Orit Margaliot last spoke to her close friend Alex Dancyg, 75, on October 6.
The pair, who met in 2000 and worked together at Israel’s Yad Vashem Holocaust museum, previously talked on the phone every two days.
They had made plans to meet in Jerusalem, where Mr Dancyg’s grandson would celebrate his bar mitzvah.
The event went ahead, but Mr Dancyg was not there, instead held in Gaza, where an estimated 163 people are still hostages of Hamas.
“From the beginning, we decided that’s he’s alive because you can’t live otherwise. We all speak of him in the present tense,” Ms Margalit told media from her home in Jerusalem.

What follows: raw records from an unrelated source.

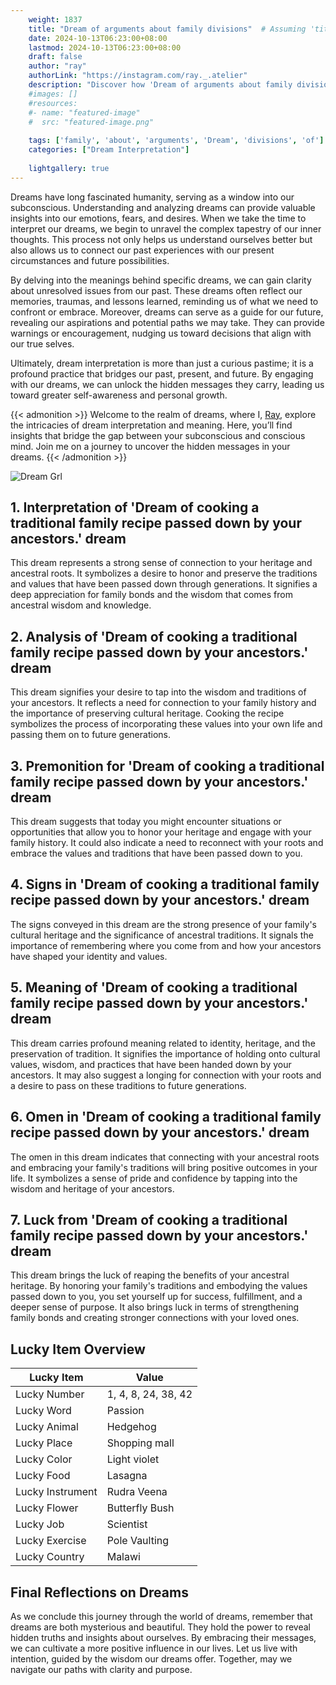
 ```yaml
---
    weight: 1837
    title: "Dream of arguments about family divisions"  # Assuming 'title' column exists
    date: 2024-10-13T06:23:00+08:00
    lastmod: 2024-10-13T06:23:00+08:00
    draft: false
    author: "ray"
    authorLink: "https://instagram.com/ray._.atelier"
    description: "Discover how 'Dream of arguments about family divisions' can interpret your future and uncover its significant meanings in your life."
    #images: []
    #resources:
    #- name: "featured-image"
    #  src: "featured-image.png"
    
    tags: ['family', 'about', 'arguments', 'Dream', 'divisions', 'of']
    categories: ["Dream Interpretation"]
    
    lightgallery: true
---
```

    
Dreams have long fascinated humanity, serving as a window into our subconscious. Understanding and analyzing dreams can provide valuable insights into our emotions, fears, and desires. When we take the time to interpret our dreams, we begin to unravel the complex tapestry of our inner thoughts. This process not only helps us understand ourselves better but also allows us to connect our past experiences with our present circumstances and future possibilities.

By delving into the meanings behind specific dreams, we can gain clarity about unresolved issues from our past. These dreams often reflect our memories, traumas, and lessons learned, reminding us of what we need to confront or embrace. Moreover, dreams can serve as a guide for our future, revealing our aspirations and potential paths we may take. They can provide warnings or encouragement, nudging us toward decisions that align with our true selves.

Ultimately, dream interpretation is more than just a curious pastime; it is a profound practice that bridges our past, present, and future. By engaging with our dreams, we can unlock the hidden messages they carry, leading us toward greater self-awareness and personal growth.

{{< admonition >}}
Welcome to the realm of dreams, where I, [Ray](https://instagram.com/ray._.atelier), explore the intricacies of dream interpretation and meaning. Here, you’ll find insights that bridge the gap between your subconscious and conscious mind. Join me on a journey to uncover the hidden messages in your dreams.
{{< /admonition >}}

![Dream Grl](https://cdn.pixabay.com/photo/2017/11/02/03/35/gothic-2910057_1280.jpg "Dream Grl")

## 1. Interpretation of 'Dream of cooking a traditional family recipe passed down by your ancestors.' dream
 This dream represents a strong sense of connection to your heritage and ancestral roots. It symbolizes a desire to honor and preserve the traditions and values that have been passed down through generations. It signifies a deep appreciation for family bonds and the wisdom that comes from ancestral wisdom and knowledge.

## 2. Analysis of 'Dream of cooking a traditional family recipe passed down by your ancestors.' dream
 This dream signifies your desire to tap into the wisdom and traditions of your ancestors. It reflects a need for connection to your family history and the importance of preserving cultural heritage. Cooking the recipe symbolizes the process of incorporating these values into your own life and passing them on to future generations.

## 3. Premonition for 'Dream of cooking a traditional family recipe passed down by your ancestors.' dream
 This dream suggests that today you might encounter situations or opportunities that allow you to honor your heritage and engage with your family history. It could also indicate a need to reconnect with your roots and embrace the values and traditions that have been passed down to you.

## 4. Signs in 'Dream of cooking a traditional family recipe passed down by your ancestors.' dream
 The signs conveyed in this dream are the strong presence of your family's cultural heritage and the significance of ancestral traditions. It signals the importance of remembering where you come from and how your ancestors have shaped your identity and values.

## 5. Meaning of 'Dream of cooking a traditional family recipe passed down by your ancestors.' dream
 This dream carries profound meaning related to identity, heritage, and the preservation of tradition. It signifies the importance of holding onto cultural values, wisdom, and practices that have been handed down by your ancestors. It may also suggest a longing for connection with your roots and a desire to pass on these traditions to future generations.

## 6. Omen in 'Dream of cooking a traditional family recipe passed down by your ancestors.' dream
 The omen in this dream indicates that connecting with your ancestral roots and embracing your family's traditions will bring positive outcomes in your life. It symbolizes a sense of pride and confidence by tapping into the wisdom and heritage of your ancestors.

## 7. Luck from 'Dream of cooking a traditional family recipe passed down by your ancestors.' dream
 This dream brings the luck of reaping the benefits of your ancestral heritage. By honoring your family's traditions and embodying the values passed down to you, you set yourself up for success, fulfillment, and a deeper sense of purpose. It also brings luck in terms of strengthening family bonds and creating stronger connections with your loved ones.

## Lucky Item Overview
| Lucky Item          | Value              |
|---------------|--------------------|
| Lucky Number        | 1, 4, 8, 24, 38, 42  |
| Lucky Word          | Passion |
| Lucky Animal        | Hedgehog |
| Lucky Place         | Shopping mall     |
| Lucky Color         | Light violet     |
| Lucky Food          | Lasagna      |
| Lucky Instrument    | Rudra Veena |
| Lucky Flower        | Butterfly Bush    |
| Lucky Job           | Scientist       |
| Lucky Exercise      | Pole Vaulting  |
| Lucky Country       | Malawi    |


##  Final Reflections on Dreams

As we conclude this journey through the world of dreams, remember that dreams are both mysterious and beautiful. They hold the power to reveal hidden truths and insights about ourselves. By embracing their messages, we can cultivate a more positive influence in our lives. Let us live with intention, guided by the wisdom our dreams offer. Together, may we navigate our paths with clarity and purpose.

“Our belief is that he’s alive and coming home. We can’t imagine any other possibility.”
Born to Holocaust survivors in 1948, Mr Dancyg is best known for educating thousands of children on the Holocaust at Yad Vashem.
He fostered relations between Israel and Poland, where he has trained people working now as guides at the Auschwitz museum and other camps.
In his childhood home of Poland, colourful murals of Mr Dancyg have sprung up across the capital, where demonstrations for his release were held in October.
In Jerusalem, his former colleagues at Yad Vashem spoke of “thousands” of students taught by Mr Dancyg in his 30 years as an educator, shuttling back and forth between Poland and Israel during his time at Yad Vashem’s Poland department.